Indramayu, Detik sbs – Dugaan penipuan dengan modus pengurusan BPJS gratis kembali terjadi. Kali ini menimpa seorang ibu hamil bernama Nadiya, warga Desa Drunten Wetan, Kecamatan Gabus Wetan, Kabupaten Indramayu.
Nadiya yang tengah mengandung lima bulan diduga menjadi korban dua orang oknum berinisial R dan W yang mengaku sebagai wartawan. Keduanya menawarkan bantuan pembuatan BPJS gratis untuk keperluan persalinan, namun justru meminta sejumlah uang dengan dalih biaya operasional dan administrasi.
Berdasarkan keterangan korban, awalnya ia diminta menyerahkan uang sebesar Rp1.000.000. Tidak berhenti di situ, oknum tersebut kembali meminta tambahan Rp800.000 dengan alasan proses dari pusat belum rampung.
“Benar, saya didatangi dan ditawari dibuatkan BPJS gratis.

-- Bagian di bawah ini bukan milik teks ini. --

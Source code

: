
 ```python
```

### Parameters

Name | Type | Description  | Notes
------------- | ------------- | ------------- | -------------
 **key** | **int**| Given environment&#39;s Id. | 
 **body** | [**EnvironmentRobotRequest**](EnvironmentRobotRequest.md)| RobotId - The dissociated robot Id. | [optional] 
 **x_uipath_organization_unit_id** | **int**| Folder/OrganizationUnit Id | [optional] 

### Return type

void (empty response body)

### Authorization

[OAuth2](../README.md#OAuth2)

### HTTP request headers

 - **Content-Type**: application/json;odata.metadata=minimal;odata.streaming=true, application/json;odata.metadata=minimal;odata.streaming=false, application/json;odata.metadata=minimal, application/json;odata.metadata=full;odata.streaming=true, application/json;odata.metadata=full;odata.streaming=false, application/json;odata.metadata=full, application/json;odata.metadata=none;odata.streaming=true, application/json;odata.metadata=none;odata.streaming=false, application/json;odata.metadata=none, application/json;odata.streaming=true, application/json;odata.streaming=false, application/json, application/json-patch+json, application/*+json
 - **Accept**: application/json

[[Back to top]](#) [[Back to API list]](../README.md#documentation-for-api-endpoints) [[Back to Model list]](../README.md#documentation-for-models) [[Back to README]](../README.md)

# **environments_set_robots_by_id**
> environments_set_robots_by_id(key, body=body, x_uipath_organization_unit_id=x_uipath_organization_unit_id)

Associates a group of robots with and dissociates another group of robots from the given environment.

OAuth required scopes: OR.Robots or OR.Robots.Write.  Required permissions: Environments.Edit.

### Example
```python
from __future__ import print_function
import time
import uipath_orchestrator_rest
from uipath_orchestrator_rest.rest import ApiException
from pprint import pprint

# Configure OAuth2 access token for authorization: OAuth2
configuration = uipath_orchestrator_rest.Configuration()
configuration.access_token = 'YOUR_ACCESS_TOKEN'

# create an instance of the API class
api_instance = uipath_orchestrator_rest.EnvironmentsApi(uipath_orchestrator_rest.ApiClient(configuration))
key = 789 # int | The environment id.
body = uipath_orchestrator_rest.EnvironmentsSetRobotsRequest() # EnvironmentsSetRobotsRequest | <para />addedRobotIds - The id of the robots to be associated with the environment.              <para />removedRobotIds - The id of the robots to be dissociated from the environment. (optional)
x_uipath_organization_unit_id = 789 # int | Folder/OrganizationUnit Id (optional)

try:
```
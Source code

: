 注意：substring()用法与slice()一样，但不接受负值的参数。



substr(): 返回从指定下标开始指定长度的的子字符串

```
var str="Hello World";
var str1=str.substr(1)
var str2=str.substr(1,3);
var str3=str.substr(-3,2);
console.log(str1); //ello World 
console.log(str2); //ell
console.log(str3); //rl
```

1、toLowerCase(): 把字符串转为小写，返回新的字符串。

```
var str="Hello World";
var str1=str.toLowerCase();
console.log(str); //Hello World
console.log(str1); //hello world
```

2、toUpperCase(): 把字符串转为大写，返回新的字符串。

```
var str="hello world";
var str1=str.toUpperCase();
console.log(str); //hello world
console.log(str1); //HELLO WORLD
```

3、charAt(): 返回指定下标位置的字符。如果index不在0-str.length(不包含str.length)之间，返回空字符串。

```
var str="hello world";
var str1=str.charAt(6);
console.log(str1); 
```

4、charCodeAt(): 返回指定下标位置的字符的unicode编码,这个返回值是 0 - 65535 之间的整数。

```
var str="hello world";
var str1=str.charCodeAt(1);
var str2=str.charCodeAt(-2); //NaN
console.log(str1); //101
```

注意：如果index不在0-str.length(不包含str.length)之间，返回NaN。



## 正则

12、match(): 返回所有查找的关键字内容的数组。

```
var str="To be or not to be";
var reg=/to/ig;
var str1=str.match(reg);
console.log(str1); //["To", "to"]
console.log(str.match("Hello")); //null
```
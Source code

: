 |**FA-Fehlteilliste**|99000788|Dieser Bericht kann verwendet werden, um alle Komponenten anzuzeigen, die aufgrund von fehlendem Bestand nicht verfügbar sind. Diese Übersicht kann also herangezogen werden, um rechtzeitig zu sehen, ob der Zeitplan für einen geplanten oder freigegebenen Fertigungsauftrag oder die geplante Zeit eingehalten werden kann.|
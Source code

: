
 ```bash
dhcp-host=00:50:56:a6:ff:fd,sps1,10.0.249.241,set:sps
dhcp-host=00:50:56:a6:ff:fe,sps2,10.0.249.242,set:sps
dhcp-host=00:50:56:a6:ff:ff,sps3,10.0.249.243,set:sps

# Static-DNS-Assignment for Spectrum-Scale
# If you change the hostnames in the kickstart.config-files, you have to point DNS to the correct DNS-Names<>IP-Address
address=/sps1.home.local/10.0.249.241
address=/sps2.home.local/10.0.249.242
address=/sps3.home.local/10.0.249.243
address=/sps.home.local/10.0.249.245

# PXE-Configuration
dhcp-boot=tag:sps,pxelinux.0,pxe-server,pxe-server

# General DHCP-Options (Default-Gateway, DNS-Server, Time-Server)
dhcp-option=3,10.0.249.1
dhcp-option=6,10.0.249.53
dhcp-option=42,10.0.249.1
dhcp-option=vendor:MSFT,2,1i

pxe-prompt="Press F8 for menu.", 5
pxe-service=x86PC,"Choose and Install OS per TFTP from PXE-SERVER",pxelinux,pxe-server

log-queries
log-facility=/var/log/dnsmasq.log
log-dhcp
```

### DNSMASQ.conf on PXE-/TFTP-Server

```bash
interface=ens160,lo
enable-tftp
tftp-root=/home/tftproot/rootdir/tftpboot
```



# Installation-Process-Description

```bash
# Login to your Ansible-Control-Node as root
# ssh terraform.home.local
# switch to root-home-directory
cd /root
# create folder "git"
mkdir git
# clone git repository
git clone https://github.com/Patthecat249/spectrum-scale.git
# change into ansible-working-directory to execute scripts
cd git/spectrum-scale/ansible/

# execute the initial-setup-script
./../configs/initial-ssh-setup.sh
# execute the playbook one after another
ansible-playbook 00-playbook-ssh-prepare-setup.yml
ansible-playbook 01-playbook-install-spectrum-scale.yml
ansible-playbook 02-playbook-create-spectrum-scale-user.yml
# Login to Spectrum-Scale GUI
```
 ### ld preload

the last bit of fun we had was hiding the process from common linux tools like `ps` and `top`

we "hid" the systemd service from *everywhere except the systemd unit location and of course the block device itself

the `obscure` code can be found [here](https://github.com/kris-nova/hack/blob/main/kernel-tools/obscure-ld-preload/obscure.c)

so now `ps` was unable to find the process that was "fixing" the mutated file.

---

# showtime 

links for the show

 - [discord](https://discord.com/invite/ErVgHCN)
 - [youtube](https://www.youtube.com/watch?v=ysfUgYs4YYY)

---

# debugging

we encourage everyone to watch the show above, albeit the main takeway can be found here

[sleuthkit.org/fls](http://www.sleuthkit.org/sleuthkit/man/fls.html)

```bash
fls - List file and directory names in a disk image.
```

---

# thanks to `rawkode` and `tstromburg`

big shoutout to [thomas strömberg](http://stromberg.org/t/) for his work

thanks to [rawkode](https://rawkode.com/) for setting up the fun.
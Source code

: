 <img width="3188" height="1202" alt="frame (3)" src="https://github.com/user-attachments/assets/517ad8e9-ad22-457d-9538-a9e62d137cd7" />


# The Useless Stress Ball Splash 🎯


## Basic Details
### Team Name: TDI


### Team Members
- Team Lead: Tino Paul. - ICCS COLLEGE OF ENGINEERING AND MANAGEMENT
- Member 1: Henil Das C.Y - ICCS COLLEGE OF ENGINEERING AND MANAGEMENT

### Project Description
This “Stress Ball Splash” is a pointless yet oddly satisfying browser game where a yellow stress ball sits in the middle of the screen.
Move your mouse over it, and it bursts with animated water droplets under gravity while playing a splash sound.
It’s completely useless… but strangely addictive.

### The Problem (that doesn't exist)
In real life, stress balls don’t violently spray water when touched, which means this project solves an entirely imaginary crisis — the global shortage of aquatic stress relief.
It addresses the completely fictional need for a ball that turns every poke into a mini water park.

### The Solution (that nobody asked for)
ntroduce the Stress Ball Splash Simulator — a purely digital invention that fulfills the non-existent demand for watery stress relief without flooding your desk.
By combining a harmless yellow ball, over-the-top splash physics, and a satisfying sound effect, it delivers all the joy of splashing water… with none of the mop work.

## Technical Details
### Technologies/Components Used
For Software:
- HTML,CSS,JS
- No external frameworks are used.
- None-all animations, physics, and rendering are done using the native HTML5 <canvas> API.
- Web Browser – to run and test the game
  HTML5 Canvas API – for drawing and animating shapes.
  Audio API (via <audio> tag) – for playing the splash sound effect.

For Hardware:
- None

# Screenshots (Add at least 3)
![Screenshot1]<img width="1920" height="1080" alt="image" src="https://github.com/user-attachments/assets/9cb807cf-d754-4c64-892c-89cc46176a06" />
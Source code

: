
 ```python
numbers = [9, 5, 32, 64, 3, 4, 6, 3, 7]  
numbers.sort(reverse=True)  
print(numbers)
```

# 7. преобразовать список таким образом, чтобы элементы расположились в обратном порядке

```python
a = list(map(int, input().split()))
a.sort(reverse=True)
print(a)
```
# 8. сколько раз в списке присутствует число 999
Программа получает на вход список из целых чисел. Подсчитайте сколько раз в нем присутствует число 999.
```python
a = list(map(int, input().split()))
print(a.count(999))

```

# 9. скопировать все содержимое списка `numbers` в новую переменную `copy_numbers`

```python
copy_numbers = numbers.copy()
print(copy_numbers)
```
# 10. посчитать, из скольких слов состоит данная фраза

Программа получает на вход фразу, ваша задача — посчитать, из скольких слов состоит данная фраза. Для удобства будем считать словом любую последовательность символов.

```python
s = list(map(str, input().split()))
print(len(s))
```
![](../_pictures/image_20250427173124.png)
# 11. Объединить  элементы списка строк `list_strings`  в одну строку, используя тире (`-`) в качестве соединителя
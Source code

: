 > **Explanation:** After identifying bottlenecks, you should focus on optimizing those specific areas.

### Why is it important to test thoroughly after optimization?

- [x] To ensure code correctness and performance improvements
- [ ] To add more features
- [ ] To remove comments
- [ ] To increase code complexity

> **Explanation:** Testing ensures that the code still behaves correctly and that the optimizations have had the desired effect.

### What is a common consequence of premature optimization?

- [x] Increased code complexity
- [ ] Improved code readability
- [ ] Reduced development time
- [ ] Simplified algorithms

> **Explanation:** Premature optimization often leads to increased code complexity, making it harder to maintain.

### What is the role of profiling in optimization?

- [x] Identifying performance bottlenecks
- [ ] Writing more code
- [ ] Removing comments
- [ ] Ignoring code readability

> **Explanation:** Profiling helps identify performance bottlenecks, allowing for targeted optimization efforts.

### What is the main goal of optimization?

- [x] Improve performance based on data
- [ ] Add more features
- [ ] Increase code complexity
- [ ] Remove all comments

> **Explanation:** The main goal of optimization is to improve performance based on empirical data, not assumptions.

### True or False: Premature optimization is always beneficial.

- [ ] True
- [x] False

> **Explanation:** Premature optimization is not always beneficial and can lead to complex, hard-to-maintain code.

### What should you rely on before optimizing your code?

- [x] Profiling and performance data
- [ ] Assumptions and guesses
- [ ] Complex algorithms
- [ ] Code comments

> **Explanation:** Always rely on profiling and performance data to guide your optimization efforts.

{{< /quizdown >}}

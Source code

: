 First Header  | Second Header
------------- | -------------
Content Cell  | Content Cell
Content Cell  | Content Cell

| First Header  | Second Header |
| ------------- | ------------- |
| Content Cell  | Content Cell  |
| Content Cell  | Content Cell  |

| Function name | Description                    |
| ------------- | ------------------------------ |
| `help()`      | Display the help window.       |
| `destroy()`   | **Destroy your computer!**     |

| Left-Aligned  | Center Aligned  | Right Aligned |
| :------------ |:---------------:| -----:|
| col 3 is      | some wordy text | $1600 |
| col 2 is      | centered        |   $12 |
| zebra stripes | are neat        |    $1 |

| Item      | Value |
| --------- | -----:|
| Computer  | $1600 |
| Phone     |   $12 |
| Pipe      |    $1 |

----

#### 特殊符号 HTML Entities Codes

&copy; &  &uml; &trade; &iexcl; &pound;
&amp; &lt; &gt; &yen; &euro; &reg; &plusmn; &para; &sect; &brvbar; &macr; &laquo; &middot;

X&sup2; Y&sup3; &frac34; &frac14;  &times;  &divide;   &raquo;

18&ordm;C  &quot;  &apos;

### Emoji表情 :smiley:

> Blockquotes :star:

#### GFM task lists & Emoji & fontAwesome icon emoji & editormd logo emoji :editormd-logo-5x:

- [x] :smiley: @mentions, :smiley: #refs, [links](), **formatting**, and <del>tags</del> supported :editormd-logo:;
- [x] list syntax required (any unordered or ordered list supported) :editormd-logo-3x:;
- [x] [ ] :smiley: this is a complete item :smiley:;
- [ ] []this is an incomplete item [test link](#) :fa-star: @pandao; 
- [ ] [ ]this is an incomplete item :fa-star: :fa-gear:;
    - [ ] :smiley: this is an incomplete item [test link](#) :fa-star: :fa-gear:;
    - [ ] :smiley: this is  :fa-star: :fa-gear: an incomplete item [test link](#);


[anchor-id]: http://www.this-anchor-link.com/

Awalnya diminta Rp1 juta, lalu diminta lagi Rp800 ribu. Tapi saya menolak karena BPJS-nya belum jadi,” ujar Nadiya, Sabtu 02/05/2026.
Nadiya juga mengungkapkan bahwa kedua oknum tersebut kerap mendatangi rumah mertuanya hampir setiap hari untuk membujuk agar sisa uang segera dilunasi.
Menanggapi hal tersebut, pihak Puskesmas Drunten Wetan menegaskan bahwa tidak ada pungutan biaya dalam proses pengurusan BPJS, khususnya bagi ibu hamil. Kepala Puskesmas melalui Ketua Tata Usaha, Suroto, memastikan seluruh layanan diberikan secara gratis.
“Kami melayani pendaftaran BPJS secara gratis bagi masyarakat, terlebih bagi ibu hamil. Cukup datang ke puskesmas membawa KTP dan KK, langsung kami bantu proses,” tegas Suroto.
Pihak puskesmas juga mengimbau masyarakat untuk tidak menggunakan jasa perantara atau oknum yang mengatasnamakan pengurusan BPJS.
Praktik tersebut dinilai berpotensi merugikan warga sekaligus mencoreng nama baik institusi pelayanan kesehatan.
Kasus ini menjadi peringatan bagi masyarakat agar lebih berhati-hati terhadap berbagai modus penipuan yang mengatasnamakan layanan publik. Warga pun berharap aparat berwenang segera menindaklanjuti dugaan tersebut.